В груди у меня застучало в сто раз сильнее, чем вчера, когда он сказал про те слова. Я почувствовала, что он совсем не рад моему приходу.

— Ты что, передумал… в кино? — убито пробормотала я.

— Почему? — приподнял он плечо. — Пойдем. Просто я задержался немного. Прости, пожалуйста.

Руку с замка он не опустил.

— Ты не заболел? — выдохнула я.

— Нет.

Мы помолчали. Я теребила поясок на платье. Митя держался за замок.

— Я тебя буду во дворе ждать, — проговорила я. — Ты знаешь где. Ладно?

Митя не ответил. Мы постояли еще.

— Заходи вообще-то, если хочешь, — сказал он наконец нерешительно.

Я боком протиснулась в прихожую. Дома почему-то оказалась Митина мама. Она очень прямо сидела за столом с выцветшей клеенкой и неподвижно смотрела в окно. За окном по ящикам прыгали воробьи.

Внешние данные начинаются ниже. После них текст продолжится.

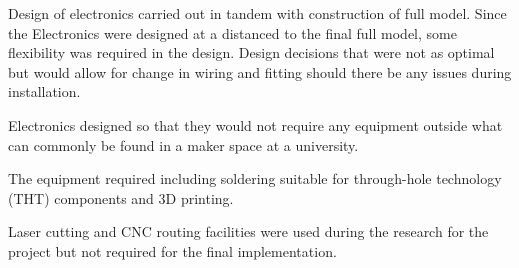 




Design of electronics carried out in tandem with construction of full
model. Since the Electronics were designed at a distanced to the final
full model, some flexibility was required in the design. Design decisions
that were not as optimal but would allow for change in wiring and
fitting should there be any issues during installation.

Electronics designed so that they would not require any equipment
outside what can commonly be found in a maker space at a university.

The equipment required including soldering suitable for through-hole
technology (THT) components and 3D printing.

Laser cutting and CNC routing facilities were used during the research
for the project but not required for the final implementation.


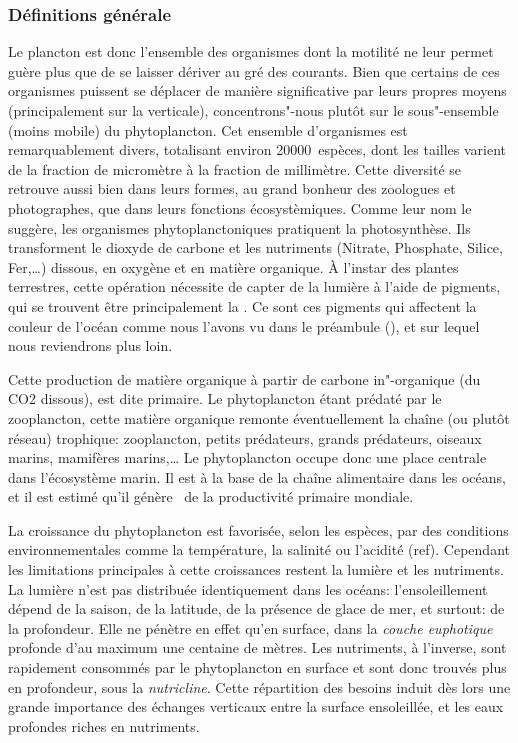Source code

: \subsubsection{Définitions générale}
\label{sec:phyto-def-gen}

Le plancton est donc l'ensemble des organismes dont la motilité ne leur permet guère plus que de se laisser dériver au gré des courants.
Bien que certains de ces organismes puissent se déplacer de manière significative par leurs propres moyens (principalement sur la verticale), concentrons"-nous plutôt sur le sous"-ensemble (moins mobile) du phytoplancton.
Cet ensemble d'organismes est remarquablement divers, totalisant environ \num{20 000}~espèces, dont les tailles varient de la fraction de micromètre à la fraction de millimètre. Cette diversité se retrouve aussi bien dans leurs formes, au grand bonheur des zoologues et photographes, que dans leurs fonctions écosystèmiques.
Comme leur nom le suggère, les organismes phytoplanctoniques pratiquent la photosynthèse.
Ils transforment le dioxyde de carbone et les nutriments (Nitrate, Phosphate, Silice, Fer,\dots) dissous, en oxygène et en matière organique.
À l'instar des plantes terrestres, cette opération nécessite de capter de la lumière à l'aide de pigments, qui se trouvent être principalement la .
Ce sont ces pigments qui affectent la couleur de l'océan comme nous l'avons vu dans le préambule (), et sur lequel nous reviendrons plus loin.

Cette production de matière organique à partir de carbone in"-organique (du CO2 dissous), est dite primaire.
Le phytoplancton étant prédaté par le zooplancton, cette matière organique remonte éventuellement la chaîne (ou plutôt réseau) trophique: zooplancton, petits prédateurs, grands prédateurs, oiseaux marins, mamifères marins,\dots
Le phytoplancton occupe donc une place centrale dans l'écosystème marin.
Il est à la base de la chaîne alimentaire dans les océans, et il est estimé qu'il génère~ de la productivité primaire mondiale.

La croissance du phytoplancton est favorisée, selon les espèces, par des conditions environnementales comme la température, la salinité ou l'acidité (ref).
Cependant les limitations principales à cette croissances restent la lumière et les nutriments.
La lumière n'est pas distribuée identiquement dans les océans: l'ensoleillement dépend de la saison, de la latitude, de la présence de glace de mer, et surtout: de la profondeur.
Elle ne pénètre en effet qu'en surface, dans la \emph{couche euphotique} profonde d'au maximum une centaine de mètres.
Les nutriments, à l'inverse, sont rapidement consommés par le phytoplancton en surface et sont donc trouvés plus en profondeur, sous la \emph{nutricline}.
Cette répartition des besoins induit dès lors une grande importance des échanges verticaux entre la surface ensoleillée, et les eaux profondes riches en nutriments.


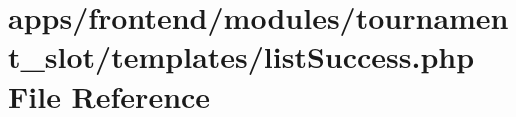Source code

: \hypertarget{frontend_2modules_2tournament__slot_2templates_2list_success_8php}{\section{apps/frontend/modules/tournament\-\_\-slot/templates/list\-Success.php File Reference}
\label{frontend_2modules_2tournament__slot_2templates_2list_success_8php}
}
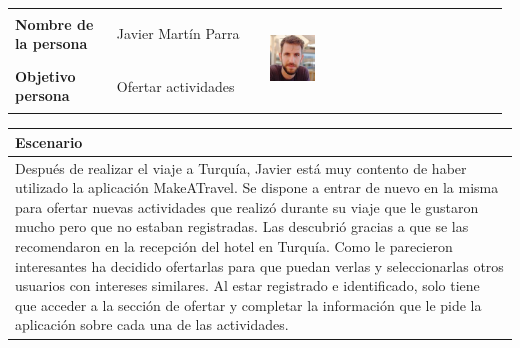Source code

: \documentclass[11pt]{article}
\begin{document}
\begin{table}[H]
  \centering
  \begin{tabular}{p{0.2\linewidth}|p{0.3\linewidth}p{0.475\linewidth}}
    \toprule
    \textbf{Nombre de la persona} & Javier Martín Parra &\multirow{2}{*}{\begin{minipage}{1.\textwidth}\includegraphics[width=0.2\textwidth, height=25mm]{Javier}\end{minipage}}\\
    \textbf{Objetivo persona} & Ofertar actividades & \\
    \bottomrule
  \end{tabular}

\begin{tabular}{p{1.028\linewidth}}
  \textbf{Escenario}\\
  \midrule
  Después de realizar el viaje a Turquía, Javier está muy contento de haber utilizado la aplicación MakeATravel. Se dispone a entrar de nuevo en la misma para ofertar nuevas actividades que realizó durante su viaje que le gustaron mucho pero que no estaban registradas. Las descubrió gracias a que se las recomendaron en la recepción del hotel en Turquía. Como le parecieron interesantes ha decidido ofertarlas para que puedan verlas y seleccionarlas otros usuarios con intereses similares. Al estar registrado e identificado, solo tiene que acceder a la sección de ofertar y completar la información que le pide la aplicación sobre cada una de las actividades.
\end{tabular}
\end{table}
\end{document}
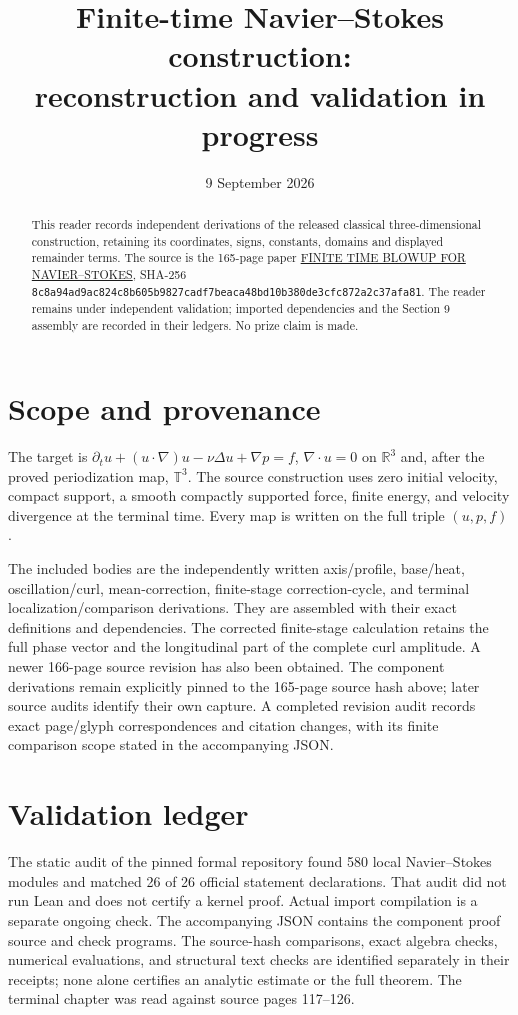 \documentclass[10pt,a4paper]{article}
\title{Finite-time Navier--Stokes construction:\\reconstruction and validation in progress}
\author{}\date{9 September 2026}
\newcounter{none}
\begin{document}
\maketitle
\begin{abstract}
This reader records independent derivations of the released classical three-dimensional construction, retaining its coordinates, signs, constants, domains and displayed remainder terms. The source is the 165-page paper \href{https://cdn.openai.com/pdf/32d9f210-8b73-45e0-91bc-82a30aef8a9a/navier-stokes.pdf}{FINITE TIME BLOWUP FOR NAVIER--STOKES}, SHA-256 \texttt{8c8a94ad9ac824c8b605b9827cadf7beaca48bd10b380de3cfc872a2c37afa81}. The reader remains under independent validation; imported dependencies and the Section 9 assembly are recorded in their ledgers. No prize claim is made.
\end{abstract}\tableofcontents
\section{Scope and provenance}
The target is $\partial_tu+(u\cdot\nabla)u-\nu\Delta u+\nabla p=f$, $\nabla\cdot u=0$ on $\mathbb R^3$ and, after the proved periodization map, $\mathbb T^3$. The source construction uses zero initial velocity, compact support, a smooth compactly supported force, finite energy, and velocity divergence at the terminal time. Every map is written on the full triple $(u,p,f)$.

The included bodies are the independently written axis/profile, base/heat, oscillation/curl, mean-correction, finite-stage correction-cycle, and terminal localization/comparison derivations. They are assembled with their exact definitions and dependencies. The corrected finite-stage calculation retains the full phase vector and the longitudinal part of the complete curl amplitude. A newer 166-page source revision has also been obtained. The component derivations remain explicitly pinned to the 165-page source hash above; later source audits identify their own capture. A completed revision audit records exact page/glyph correspondences and citation changes, with its finite comparison scope stated in the accompanying JSON.
\section{Validation ledger}
The static audit of the pinned formal repository found 580 local Navier--Stokes modules and matched 26 of 26 official statement declarations. That audit did not run Lean and does not certify a kernel proof. Actual import compilation is a separate ongoing check. The accompanying JSON contains the component proof source and check programs. The source-hash comparisons, exact algebra checks, numerical evaluations, and structural text checks are identified separately in their receipts; none alone certifies an analytic estimate or the full theorem. The terminal chapter was read against source pages 117--126.
\end{document}
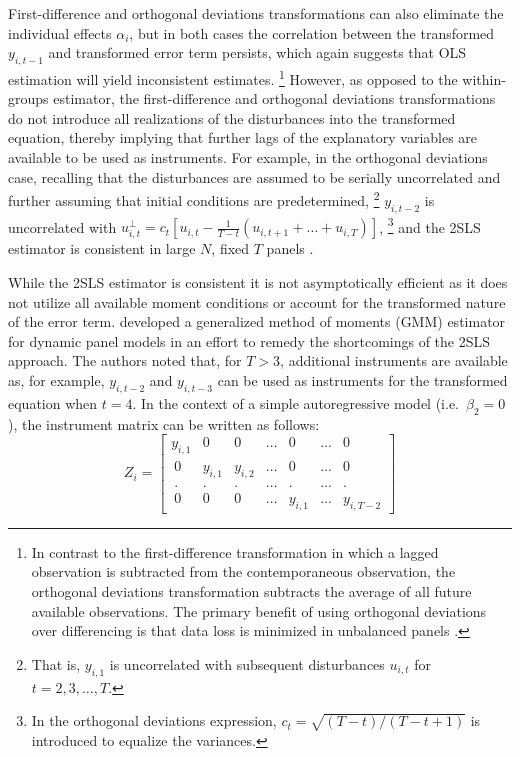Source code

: \documentclass[english]{article}
\begin{document}
First-difference and orthogonal deviations transformations can also eliminate 
the individual effects $\alpha_i$, but in both cases the correlation between the 
transformed $y_{i,t-1}$ and transformed error term persists, which again 
suggests that OLS estimation will yield inconsistent estimates.%
\footnote{In contrast to the first-difference transformation in which a lagged 
observation is subtracted from the contemporaneous observation, the 
orthogonal deviations transformation subtracts the average of all future 
available observations. 
The primary benefit of using orthogonal deviations over differencing is that 
data loss is minimized in unbalanced panels \citep{arellano1995}.} 
However, as opposed to the within-groups estimator, the first-difference and 
orthogonal deviations transformations do not introduce all realizations of the 
disturbances into the transformed equation, thereby implying that further lags 
of the explanatory variables are available to be used as instruments. 
For example, in the orthogonal deviations case, recalling that the disturbances 
are assumed to be serially uncorrelated and further assuming that initial 
conditions are predetermined,%
\footnote{That is, $y_{i,1}$ is uncorrelated with subsequent disturbances 
$u_{i,t}$ for $t=2,3,\ldots,T$.} 
$y_{i,t-2}$ is uncorrelated with $u_{i,t}^{\perp} = c_t\left[u_{i,t} - 
\frac{1}{T - t }\left(u_{i,t + 1} + \ldots + u_{i,T} \right) \right]$,%
\footnote{In the orthogonal deviations expression, $c_t = 
\sqrt{(T - t)/(T - t + 1)}$ is introduced to equalize the variances.} 
and the 2SLS estimator is consistent in large $N$, fixed $T$ panels 
\citep{anderson1982, arellano1995, bond2002, roodman2009}.

While the 2SLS estimator is consistent it is not asymptotically efficient as it 
does not utilize all available moment conditions or account for the 
transformed nature of the error term. 
\citet{arellano1991} developed a generalized method of moments (GMM) 
estimator for dynamic panel models in an effort to remedy the shortcomings 
of the 2SLS approach. 
The authors noted that, for $T>3$, additional instruments are available as, 
for example, $y_{i,t-2}$ and $y_{i,t-3}$ can be used as instruments for the 
transformed equation when $t=4$.
In the context of a simple autoregressive model (i.e.\ $\beta_2=0$), the 
instrument matrix can be written as follows:
\begin{equation}
Z_i = \left[ 
\begin{array}{ccccccc}
y_{i,1} & 0 & 0  & \ldots  & 0 & \ldots & 0 \\\
0 & y_{i,1} & y_{i,2}  & \ldots  & 0 & \ldots & 0 \\\
. & . & .  & \ldots  & . & \ldots & . \\\
0 & 0 & 0  & \ldots  & y_{i,1} & \ldots & y_{i,T-2}
\end{array}
\right]
\label{z}
\end{equation}
\end{document}
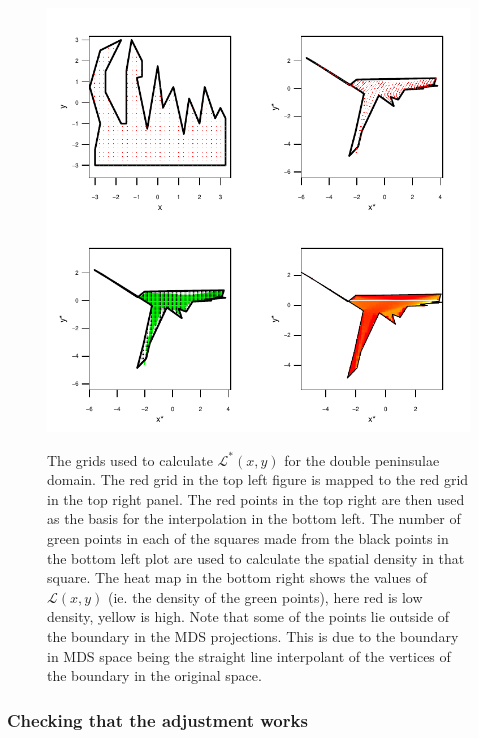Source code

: {\begin{figure}
\centering
\includegraphics{mds/figs/densgrid.pdf} \\
\caption{The grids used to calculate $\mathcal{L}^*(x,y)$ for the double peninsulae domain. The red grid in the top left figure is mapped to the red grid in the top right panel. The red points in the top right are then used as the basis for the interpolation in the bottom left. The number of green points in each of the squares made from the black points in the bottom left plot are used to calculate the spatial density in that square. The heat map in the bottom right shows the values of $\mathcal{L}(x,y)$ (ie. the density of the green points), here red is low density, yellow is high. Note that some of the points lie outside of the boundary in the MDS projections. This is due to the boundary in MDS space being the straight line interpolant of the vertices of the boundary in the original space.}
\label{densgrid}
\end{figure}

\subsubsection{Checking that the adjustment works}

}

— Мама, я рубль возьму, — сухо сказал Митя.

— Да, да, возьми, сынок, — не меняя позы, проговорила Василиса Дмитриевна. — Идите, дети. У меня совершенно раскалывается голова.

На комоде стояла шкатулка. Митя заглянул в нее и положил в кошелек рубль. В прихожей он молча достал щетку и почистил ботинки.

— В «Арс» пойдем? — буркнул он.

А у меня, как я увидела Василису Дмитриевну, сразу отлегло. Конечно же, Митя вовсе не из-за вчерашних слов. Вот ведь глупёха. Как я могла подумать такое? Будто втихомолку предала Митю. А это у него попросту какие-то свои недоразумения с мамой. Я только лишний раз убедилась, что конечно Митя самый-самый… Сколько вот я вздорила с мамой и никогда так не переживала. Ясно же, он прав: кто еще есть дороже мамы? Вот он и расстроился. И в кино с ним, с таким пристукнутым, ясно, теперь не побежишь.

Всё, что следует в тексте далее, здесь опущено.